Task input START
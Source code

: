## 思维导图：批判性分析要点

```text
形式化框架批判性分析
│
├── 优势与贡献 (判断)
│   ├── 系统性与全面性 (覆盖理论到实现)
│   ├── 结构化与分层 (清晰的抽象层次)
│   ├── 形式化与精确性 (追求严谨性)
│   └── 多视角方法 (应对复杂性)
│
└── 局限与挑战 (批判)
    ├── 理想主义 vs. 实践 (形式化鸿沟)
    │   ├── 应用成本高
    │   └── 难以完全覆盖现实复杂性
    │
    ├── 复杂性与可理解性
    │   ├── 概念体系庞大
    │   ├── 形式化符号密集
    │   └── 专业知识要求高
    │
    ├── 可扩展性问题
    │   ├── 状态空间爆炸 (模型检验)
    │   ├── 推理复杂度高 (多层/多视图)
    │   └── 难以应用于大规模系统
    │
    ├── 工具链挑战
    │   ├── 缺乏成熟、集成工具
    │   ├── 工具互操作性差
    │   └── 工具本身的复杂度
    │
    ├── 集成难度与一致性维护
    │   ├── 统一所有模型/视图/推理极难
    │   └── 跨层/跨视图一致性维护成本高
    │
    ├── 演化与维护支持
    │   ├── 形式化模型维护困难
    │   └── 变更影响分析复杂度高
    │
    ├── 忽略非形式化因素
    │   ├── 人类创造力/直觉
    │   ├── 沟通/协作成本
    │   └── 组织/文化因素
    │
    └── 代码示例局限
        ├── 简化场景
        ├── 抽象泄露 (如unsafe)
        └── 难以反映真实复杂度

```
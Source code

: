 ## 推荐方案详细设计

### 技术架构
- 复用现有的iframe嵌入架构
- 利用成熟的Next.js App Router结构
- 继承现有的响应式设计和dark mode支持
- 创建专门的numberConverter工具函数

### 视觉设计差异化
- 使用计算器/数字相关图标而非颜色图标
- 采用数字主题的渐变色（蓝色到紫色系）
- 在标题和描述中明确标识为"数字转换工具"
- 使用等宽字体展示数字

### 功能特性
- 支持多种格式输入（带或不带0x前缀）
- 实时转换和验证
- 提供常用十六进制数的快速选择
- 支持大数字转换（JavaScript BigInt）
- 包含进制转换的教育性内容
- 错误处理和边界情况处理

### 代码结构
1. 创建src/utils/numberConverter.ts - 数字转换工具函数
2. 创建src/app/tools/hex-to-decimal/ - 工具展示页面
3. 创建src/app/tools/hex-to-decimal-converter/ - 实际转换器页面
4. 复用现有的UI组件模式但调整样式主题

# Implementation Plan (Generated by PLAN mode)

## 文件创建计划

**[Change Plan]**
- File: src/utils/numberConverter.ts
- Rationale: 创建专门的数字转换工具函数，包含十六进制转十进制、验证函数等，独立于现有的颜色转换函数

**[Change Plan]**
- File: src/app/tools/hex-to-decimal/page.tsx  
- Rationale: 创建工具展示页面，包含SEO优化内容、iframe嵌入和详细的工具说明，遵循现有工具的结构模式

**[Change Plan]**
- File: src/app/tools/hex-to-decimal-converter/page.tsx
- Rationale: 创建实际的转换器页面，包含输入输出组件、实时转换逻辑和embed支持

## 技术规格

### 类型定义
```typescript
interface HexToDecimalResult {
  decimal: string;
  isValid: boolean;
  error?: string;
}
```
Task input END
• _Task_
Reproduce every line of the data exactly as it was written.

• _Answer for the task_
Source code

:## 思维导图：批判性分析要点

```text
形式化框架批判性分析
│
├── 优势与贡献 (判断)
│   ├── 系统性与全面性 (覆盖理论到实现)
│   ├── 结构化与分层 (清晰的抽象层次)
│   ├── 形式化与精确性 (追求严谨性)
│   └── 多视角方法 (应对复杂性)
│
└── 局限与挑战 (批判)
    ├── 理想主义 vs. 实践 (形式化鸿沟)
    │   ├── 应用成本高
    │   └── 难以完全覆盖现实复杂性
    │
    ├── 复杂性与可理解性
    │   ├── 概念体系庞大
    │   ├── 形式化符号密集
    │   └── 专业知识要求高
    │
    ├── 可扩展性问题
    │   ├── 状态空间爆炸 (模型检验)
    │   ├── 推理复杂度高 (多层/多视图)
    │   └── 难以应用于大规模系统
    │
    ├── 工具链挑战
    │   ├── 缺乏成熟、集成工具
    │   ├── 工具互操作性差
    │   └── 工具本身的复杂度
    │
    ├── 集成难度与一致性维护
    │   ├── 统一所有模型/视图/推理极难
    │   └── 跨层/跨视图一致性维护成本高
    │
    ├── 演化与维护支持
    │   ├── 形式化模型维护困难
    │   └── 变更影响分析复杂度高
    │
    ├── 忽略非形式化因素
    │   ├── 人类创造力/直觉
    │   ├── 沟通/协作成本
    │   └── 组织/文化因素
    │
    └── 代码示例局限
        ├── 简化场景
        ├── 抽象泄露 (如unsafe)
        └── 难以反映真实复杂度

```
Source code

: ## 推荐方案详细设计

### 技术架构
- 复用现有的iframe嵌入架构
- 利用成熟的Next.js App Router结构
- 继承现有的响应式设计和dark mode支持
- 创建专门的numberConverter工具函数

### 视觉设计差异化
- 使用计算器/数字相关图标而非颜色图标
- 采用数字主题的渐变色（蓝色到紫色系）
- 在标题和描述中明确标识为"数字转换工具"
- 使用等宽字体展示数字

### 功能特性
- 支持多种格式输入（带或不带0x前缀）
- 实时转换和验证
- 提供常用十六进制数的快速选择
- 支持大数字转换（JavaScript BigInt）
- 包含进制转换的教育性内容
- 错误处理和边界情况处理

### 代码结构
1. 创建src/utils/numberConverter.ts - 数字转换工具函数
2. 创建src/app/tools/hex-to-decimal/ - 工具展示页面
3. 创建src/app/tools/hex-to-decimal-converter/ - 实际转换器页面
4. 复用现有的UI组件模式但调整样式主题

# Implementation Plan (Generated by PLAN mode)

## 文件创建计划

**[Change Plan]**
- File: src/utils/numberConverter.ts
- Rationale: 创建专门的数字转换工具函数，包含十六进制转十进制、验证函数等，独立于现有的颜色转换函数

**[Change Plan]**
- File: src/app/tools/hex-to-decimal/page.tsx  
- Rationale: 创建工具展示页面，包含SEO优化内容、iframe嵌入和详细的工具说明，遵循现有工具的结构模式

**[Change Plan]**
- File: src/app/tools/hex-to-decimal-converter/page.tsx
- Rationale: 创建实际的转换器页面，包含输入输出组件、实时转换逻辑和embed支持

## 技术规格

### 类型定义
```typescript
interface HexToDecimalResult {
  decimal: string;
  isValid: boolean;
  error?: string;
}
```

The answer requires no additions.